▶ Exercise instructions: From the records below, output exactly the lines running from the line containing "You can use maven" through the line containing "in Node.js Ecosystem.", and no others.

[Stored dataset items]
*** Begin section ***

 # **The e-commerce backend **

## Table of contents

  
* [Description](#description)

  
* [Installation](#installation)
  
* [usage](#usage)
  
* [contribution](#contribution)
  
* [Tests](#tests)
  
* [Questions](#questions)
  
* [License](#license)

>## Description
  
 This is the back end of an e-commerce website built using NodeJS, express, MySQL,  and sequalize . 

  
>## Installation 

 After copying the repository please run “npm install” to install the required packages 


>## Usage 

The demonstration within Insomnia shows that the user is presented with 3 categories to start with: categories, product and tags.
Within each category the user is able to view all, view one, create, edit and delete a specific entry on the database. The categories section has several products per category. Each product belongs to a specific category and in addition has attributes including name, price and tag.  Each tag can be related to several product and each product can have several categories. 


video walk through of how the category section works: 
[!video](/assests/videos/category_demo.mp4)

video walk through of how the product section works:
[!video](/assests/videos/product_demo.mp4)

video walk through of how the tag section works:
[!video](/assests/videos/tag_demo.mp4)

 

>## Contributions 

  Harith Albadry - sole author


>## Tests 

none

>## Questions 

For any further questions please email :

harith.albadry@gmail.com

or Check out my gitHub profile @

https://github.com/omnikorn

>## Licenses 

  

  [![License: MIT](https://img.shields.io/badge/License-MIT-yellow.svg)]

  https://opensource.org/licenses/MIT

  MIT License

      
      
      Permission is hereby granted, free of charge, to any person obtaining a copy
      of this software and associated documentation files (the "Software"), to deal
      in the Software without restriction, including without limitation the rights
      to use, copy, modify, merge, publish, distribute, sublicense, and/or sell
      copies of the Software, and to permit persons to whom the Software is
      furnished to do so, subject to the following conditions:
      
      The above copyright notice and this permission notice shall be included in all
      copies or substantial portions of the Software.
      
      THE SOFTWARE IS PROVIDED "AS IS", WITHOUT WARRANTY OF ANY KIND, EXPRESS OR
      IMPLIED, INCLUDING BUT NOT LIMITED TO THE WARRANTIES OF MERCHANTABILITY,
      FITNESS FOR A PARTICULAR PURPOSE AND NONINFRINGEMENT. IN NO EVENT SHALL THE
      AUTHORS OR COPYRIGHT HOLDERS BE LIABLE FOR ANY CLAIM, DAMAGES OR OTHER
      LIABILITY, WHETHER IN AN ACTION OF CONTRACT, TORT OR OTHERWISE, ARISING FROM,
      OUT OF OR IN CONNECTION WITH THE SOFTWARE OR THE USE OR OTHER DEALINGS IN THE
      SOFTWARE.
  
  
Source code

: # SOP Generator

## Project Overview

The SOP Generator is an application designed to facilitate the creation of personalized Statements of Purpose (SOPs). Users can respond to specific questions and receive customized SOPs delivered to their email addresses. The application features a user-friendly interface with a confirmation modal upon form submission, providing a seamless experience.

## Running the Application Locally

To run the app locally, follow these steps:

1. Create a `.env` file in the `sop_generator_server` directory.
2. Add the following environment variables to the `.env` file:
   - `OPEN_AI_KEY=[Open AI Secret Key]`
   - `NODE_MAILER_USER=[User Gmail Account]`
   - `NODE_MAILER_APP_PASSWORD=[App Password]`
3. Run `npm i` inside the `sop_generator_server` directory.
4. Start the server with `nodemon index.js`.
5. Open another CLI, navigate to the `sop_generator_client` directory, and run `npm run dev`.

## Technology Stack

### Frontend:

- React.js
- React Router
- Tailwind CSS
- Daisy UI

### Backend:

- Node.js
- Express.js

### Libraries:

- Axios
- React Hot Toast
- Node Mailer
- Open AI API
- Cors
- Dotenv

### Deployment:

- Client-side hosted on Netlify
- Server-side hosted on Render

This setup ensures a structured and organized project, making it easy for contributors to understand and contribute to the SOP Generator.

*** End section ***
*** Begin section ***

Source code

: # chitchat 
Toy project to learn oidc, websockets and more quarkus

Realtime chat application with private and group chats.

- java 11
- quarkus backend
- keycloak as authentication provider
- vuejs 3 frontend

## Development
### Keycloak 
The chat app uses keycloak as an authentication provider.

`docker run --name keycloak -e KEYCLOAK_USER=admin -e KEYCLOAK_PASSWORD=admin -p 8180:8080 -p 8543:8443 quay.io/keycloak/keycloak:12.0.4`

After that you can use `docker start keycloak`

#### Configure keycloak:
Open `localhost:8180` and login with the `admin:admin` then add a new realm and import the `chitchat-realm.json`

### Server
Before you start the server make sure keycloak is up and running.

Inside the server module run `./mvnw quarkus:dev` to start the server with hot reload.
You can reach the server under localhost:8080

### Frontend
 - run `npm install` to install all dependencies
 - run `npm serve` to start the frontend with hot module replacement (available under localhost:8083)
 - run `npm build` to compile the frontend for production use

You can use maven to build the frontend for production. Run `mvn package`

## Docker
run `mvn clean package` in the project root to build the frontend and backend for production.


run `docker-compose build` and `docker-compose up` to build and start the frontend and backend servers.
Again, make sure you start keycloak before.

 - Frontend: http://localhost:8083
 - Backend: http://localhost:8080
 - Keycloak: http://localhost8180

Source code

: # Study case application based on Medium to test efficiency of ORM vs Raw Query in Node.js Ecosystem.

*** End section ***

▶ Result for this task:
You can use maven to build the frontend for production. Run `mvn package`

## Docker
run `mvn clean package` in the project root to build the frontend and backend for production.


run `docker-compose build` and `docker-compose up` to build and start the frontend and backend servers.
Again, make sure you start keycloak before.

 - Frontend: http://localhost:8083
 - Backend: http://localhost:8080
 - Keycloak: http://localhost8180

Source code

: # Study case application based on Medium to test efficiency of ORM vs Raw Query in Node.js Ecosystem.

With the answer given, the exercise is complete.